Liturgia Przedpościa ukształtowała się za czasów św. Grzegorza Wielkiego († 604) już po ustaleniu się Wielkiego Postu. Stanowi ono rodzaj przedsionka do okresu pokuty. Niedziele przedpościa nazywają się: Siedemdziesiątnica, Sześćdziesiątnica i Pięćdziesiątnica, gdyż wypadają w siódmym, szóstym i piątym dziesiątku dni przed Wielkanocą.
W Polsce powstały inne nazwy tych niedziel: Starozapustna, Mięsopustna i Zapustna, ponieważ dawniej w tym czasie zachowywano łagodniejszy post, odzwyczajając się stopniowo od pewnych pokarmów.
W okresie Przedpościa wolno grać na organach, zakazana jest jednak gra na innych instrumentach.
Modlitwy i śpiewy niedziel Przedpościa pochodzą z przełomu VI i VII wieku, kiedy to najazdy barbarzyńców, trzęsienia ziemi i zarazy zdawały się grozić zagładą Rzymowi i kulturze chrześcijańskiej.
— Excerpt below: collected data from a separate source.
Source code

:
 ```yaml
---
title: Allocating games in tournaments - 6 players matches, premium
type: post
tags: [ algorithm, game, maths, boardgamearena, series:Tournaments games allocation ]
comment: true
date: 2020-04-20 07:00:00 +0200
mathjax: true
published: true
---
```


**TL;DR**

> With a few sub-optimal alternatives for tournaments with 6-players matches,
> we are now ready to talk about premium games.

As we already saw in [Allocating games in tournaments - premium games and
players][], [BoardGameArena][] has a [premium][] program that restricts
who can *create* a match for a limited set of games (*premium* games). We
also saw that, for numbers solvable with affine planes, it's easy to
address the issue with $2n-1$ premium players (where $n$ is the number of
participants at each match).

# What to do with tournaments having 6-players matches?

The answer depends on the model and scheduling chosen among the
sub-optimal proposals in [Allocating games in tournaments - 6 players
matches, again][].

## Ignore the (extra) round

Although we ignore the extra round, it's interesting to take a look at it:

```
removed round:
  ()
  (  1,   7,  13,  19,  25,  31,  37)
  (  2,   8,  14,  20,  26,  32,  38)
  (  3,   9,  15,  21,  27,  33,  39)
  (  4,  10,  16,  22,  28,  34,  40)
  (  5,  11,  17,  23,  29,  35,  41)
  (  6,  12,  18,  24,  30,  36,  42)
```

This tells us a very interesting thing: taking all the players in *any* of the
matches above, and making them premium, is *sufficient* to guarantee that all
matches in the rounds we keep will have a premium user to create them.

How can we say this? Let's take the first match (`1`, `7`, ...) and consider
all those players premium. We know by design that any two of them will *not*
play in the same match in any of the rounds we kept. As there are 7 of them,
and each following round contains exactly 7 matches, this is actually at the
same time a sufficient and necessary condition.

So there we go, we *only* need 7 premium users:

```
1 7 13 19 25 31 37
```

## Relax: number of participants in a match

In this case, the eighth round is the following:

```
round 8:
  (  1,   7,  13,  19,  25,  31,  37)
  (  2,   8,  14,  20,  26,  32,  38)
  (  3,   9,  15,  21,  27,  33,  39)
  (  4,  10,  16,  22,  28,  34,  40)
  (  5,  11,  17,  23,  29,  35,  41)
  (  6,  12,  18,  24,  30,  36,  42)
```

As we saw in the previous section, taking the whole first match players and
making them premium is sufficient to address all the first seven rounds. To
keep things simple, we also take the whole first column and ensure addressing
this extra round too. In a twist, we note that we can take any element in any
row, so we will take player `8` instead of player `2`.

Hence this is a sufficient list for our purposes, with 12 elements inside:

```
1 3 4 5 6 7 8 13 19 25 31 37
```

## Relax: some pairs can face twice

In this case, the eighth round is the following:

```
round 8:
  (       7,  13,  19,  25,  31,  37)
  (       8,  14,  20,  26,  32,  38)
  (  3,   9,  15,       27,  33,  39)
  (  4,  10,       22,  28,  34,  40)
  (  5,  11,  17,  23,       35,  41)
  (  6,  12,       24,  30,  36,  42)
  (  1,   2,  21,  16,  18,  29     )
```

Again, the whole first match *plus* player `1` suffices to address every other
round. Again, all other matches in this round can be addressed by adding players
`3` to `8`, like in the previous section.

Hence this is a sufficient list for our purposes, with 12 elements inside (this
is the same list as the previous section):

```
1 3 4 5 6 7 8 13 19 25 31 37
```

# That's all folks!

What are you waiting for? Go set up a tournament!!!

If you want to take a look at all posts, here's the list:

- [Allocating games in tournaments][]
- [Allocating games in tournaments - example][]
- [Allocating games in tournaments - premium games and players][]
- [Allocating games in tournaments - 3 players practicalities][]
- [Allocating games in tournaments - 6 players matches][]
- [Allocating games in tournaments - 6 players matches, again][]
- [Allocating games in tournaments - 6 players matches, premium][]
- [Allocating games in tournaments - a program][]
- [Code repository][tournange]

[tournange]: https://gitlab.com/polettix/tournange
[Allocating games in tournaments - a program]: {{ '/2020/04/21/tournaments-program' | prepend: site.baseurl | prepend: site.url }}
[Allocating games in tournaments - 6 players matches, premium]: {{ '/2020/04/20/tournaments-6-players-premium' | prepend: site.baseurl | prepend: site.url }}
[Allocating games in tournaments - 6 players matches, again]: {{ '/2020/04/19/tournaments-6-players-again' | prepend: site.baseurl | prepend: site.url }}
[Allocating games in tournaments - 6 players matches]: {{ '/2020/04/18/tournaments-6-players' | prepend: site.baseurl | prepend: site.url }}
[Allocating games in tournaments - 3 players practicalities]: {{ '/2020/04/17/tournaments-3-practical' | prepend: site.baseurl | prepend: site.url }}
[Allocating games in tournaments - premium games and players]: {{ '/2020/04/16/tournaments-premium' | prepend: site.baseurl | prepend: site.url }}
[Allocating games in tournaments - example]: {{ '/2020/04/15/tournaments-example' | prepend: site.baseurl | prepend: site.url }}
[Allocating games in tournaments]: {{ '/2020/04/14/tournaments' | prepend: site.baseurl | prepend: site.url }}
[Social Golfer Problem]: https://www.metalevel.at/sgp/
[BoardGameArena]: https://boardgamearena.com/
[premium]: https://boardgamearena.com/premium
Odzwierciedlają one doskonale stan, w jakim się znalazła ludzkość pozbawiona łaski uświęcającej. Przygniatają nas grzechy, cierpienia i smierć. W naszym ucisku zwracamy się do Zbawiciela (antyfona na wejście, kolekta, graduał, traktus). Bóg wskazuje nam drogę wyzwolenia: trzeba podbić nasze namiętności, za pomocą chrześcijańskiej ascezy trzeba dojść do panowania nad sobą (lekcja). Pan Bóg wzywa ludzi do tej pracy o różnej porze. Jak długo jesteśmy w stanie doczesnej pielgrzymki, nigdy nie jest za późno. W pracy tej wspomaga nas łaska płynąca z Ofiary Eucharystycznej.